Chair in Imaging Physics Brighton and Sussex Medical School


Medical imaging has transformed medicine, yet it is still only used in a simple, qualitative way, much as we would a rather expensive camera. Skilled radiologists report images, noting that an organ seems lighter, darker, smaller or larger than usual. But now a technological revolution has begun, enabling the same imaging machine to be used to measure properties of tissue inside the living body. We aim to achieve the same reliability and sensitivity in making these measurements as we expect from the bathroom scales that we use to measure our body weight.

In medicine there is a real need for better characterisation of tissue inside the body. Often the only way to achieve this is to take a biopsy, a sample of tissue, which then enables detailed study of the cells and their genetics to be made. However, biopsies are often uncomfortable and, for some organs such as the brain, only taken under conditions of great need. Quantitative magnetic resonance imaging (MRI) enables us to measure more properties of tissue than is possible with conventional qualitative imaging. For example, in the brain we can measure subtle damage to the barrier around the blood vessels, and we can assess the amount of myelin (the insulating sheath around neurons), which is lost in demyelinating diseases such as multiple sclerosis.

Another good example is the management of low-grade gliomas - a type of brain tumour. At first they are benign and clinicians prefer to leave them untreated. However, after a few years, they become malignant, and treatment is then effective in prolonging life. Were it possible to predict when these tumours would become malignant, treatment could be started prior to the onset of malignancy. Using certain quantitative MRI techniques, including some novel computer image analysis methods, it is possible to measure subtle damage to the brains of patients, invisible to conventional radiology.
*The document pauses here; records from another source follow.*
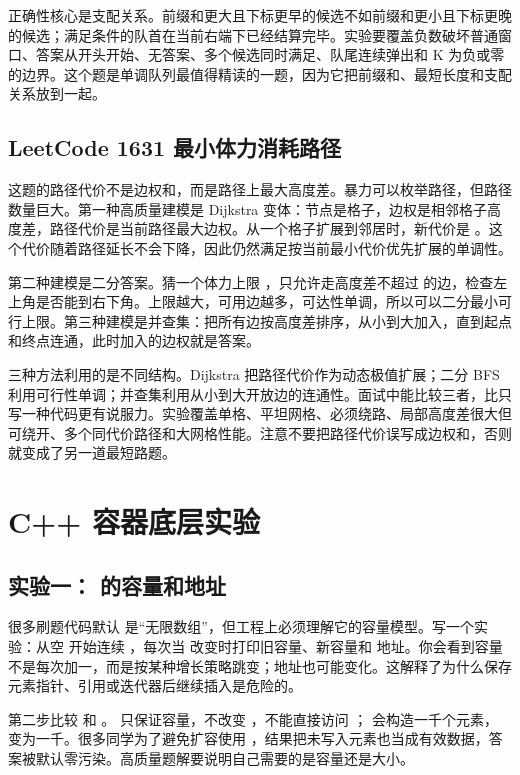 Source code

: 正确性核心是支配关系。前缀和更大且下标更早的候选不如前缀和更小且下标更晚的候选；满足条件的队首在当前右端下已经结算完毕。实验要覆盖负数破坏普通窗口、答案从开头开始、无答案、多个候选同时满足、队尾连续弹出和 K 为负或零的边界。这个题是单调队列最值得精读的一题，因为它把前缀和、最短长度和支配关系放到一起。

\subsection{LeetCode 1631 最小体力消耗路径}

这题的路径代价不是边权和，而是路径上最大高度差。暴力可以枚举路径，但路径数量巨大。第一种高质量建模是 Dijkstra 变体：节点是格子，边权是相邻格子高度差，路径代价是当前路径最大边权。从一个格子扩展到邻居时，新代价是 。这个代价随着路径延长不会下降，因此仍然满足按当前最小代价优先扩展的单调性。

第二种建模是二分答案。猜一个体力上限 ，只允许走高度差不超过  的边，检查左上角是否能到右下角。上限越大，可用边越多，可达性单调，所以可以二分最小可行上限。第三种建模是并查集：把所有边按高度差排序，从小到大加入，直到起点和终点连通，此时加入的边权就是答案。

三种方法利用的是不同结构。Dijkstra 把路径代价作为动态极值扩展；二分 BFS 利用可行性单调；并查集利用从小到大开放边的连通性。面试中能比较三者，比只写一种代码更有说服力。实验覆盖单格、平坦网格、必须绕路、局部高度差很大但可绕开、多个同代价路径和大网格性能。注意不要把路径代价误写成边权和，否则就变成了另一道最短路题。

\section{C++ 容器底层实验}

\subsection{实验一： 的容量和地址}

很多刷题代码默认  是“无限数组”，但工程上必须理解它的容量模型。写一个实验：从空  开始连续 ，每次当  改变时打印旧容量、新容量和  地址。你会看到容量不是每次加一，而是按某种增长策略跳变；地址也可能变化。这解释了为什么保存元素指针、引用或迭代器后继续插入是危险的。

第二步比较  和 。 只保证容量，不改变 ，不能直接访问 ； 会构造一千个元素， 变为一千。很多同学为了避免扩容使用 ，结果把未写入元素也当成有效数据，答案被默认零污染。高质量题解要说明自己需要的是容量还是大小。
We are able to measure the volume of enhancing tissue (ie that with abnormal blood vessels), and this turns out to be a very good predictor of when malignant transformation will happen.

In those patients with more than three millilitres of such tissue, in nearly all cases the tumours become malignant in the next six months.
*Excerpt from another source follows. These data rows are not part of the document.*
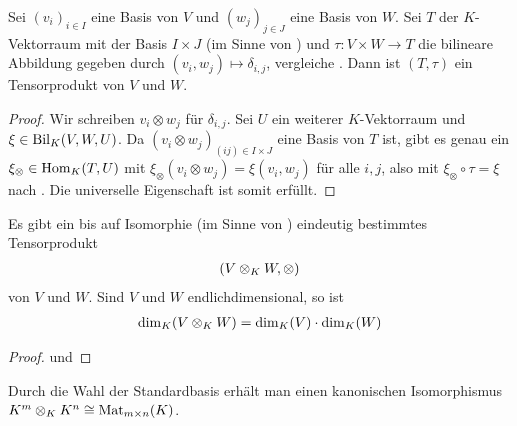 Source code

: \begin{lemma}
	Sei $(v_i)_{i\in I}$ eine Basis von $V$ und $(w_j)_{j\in J}$ eine Basis von $W$. Sei $T$ der $K$-Vektorraum mit der Basis $I\times J$ (im Sinne von ) und $\tau:V\times W\to T$ die bilineare Abbildung gegeben durch $(v_i,w_j)\mapsto \delta_{i,j}$, vergleiche . Dann ist $(T,\tau)$ ein Tensorprodukt von $V$ und $W$.
\end{lemma}
\begin{proof}
	Wir schreiben $v_i\otimes w_j$ für $\delta_{i,j}$. Sei $U$ ein weiterer $K$-Vektorraum und $\xi\in\operatorname{Bil}_K(V,W,U)$. Da $(v_i\otimes w_j)_{(ij)\in I\times J}$ eine Basis von $T$ ist, gibt es genau ein $\xi_\otimes\in\operatorname{Hom}_K(T,U)$ mit $\xi_\otimes(v_i\otimes w_j)=\xi(v_i,w_j)$ für alle $i,j$, also mit $\xi_\otimes\circ\tau=\xi$ nach . Die universelle Eigenschaft ist somit erfüllt.
\end{proof}

\begin{proposition}
	Es gibt ein bis auf Isomorphie (im Sinne von ) eindeutig bestimmtes Tensorprodukt
	\begin{align}
		(V\otimes_K W,\otimes)\notag
	\end{align}
	von $V$ und $W$. Sind $V$ und $W$ endlichdimensional, so ist
	\begin{align}
		\dim_K(V\otimes_K W)=\dim_K(V)\cdot\dim_K(W)\notag
	\end{align}
\end{proposition}
\begin{proof}
	 und 
\end{proof}

\begin{example}
	Durch die Wahl der Standardbasis erhält man einen kanonischen Isomorphismus $K^m\otimes_K K^n\cong\operatorname{Mat}_{m\times n}(K)$.
\end{example}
Quantitative imaging will transform radiology and clinical management in the years to come. At Brighton and Sussex Medical School's Clinical Imaging Sciences Centre we have cutting-edge equipment for MRI, computed tomography (CT) and positron emission tomography (PET, which can measure tumour energy metabolism). Quantitative imaging could be used to study a variety of diseases, including cancer, brain damage in lupus, AIDS, kidney disease and medial nerve damage.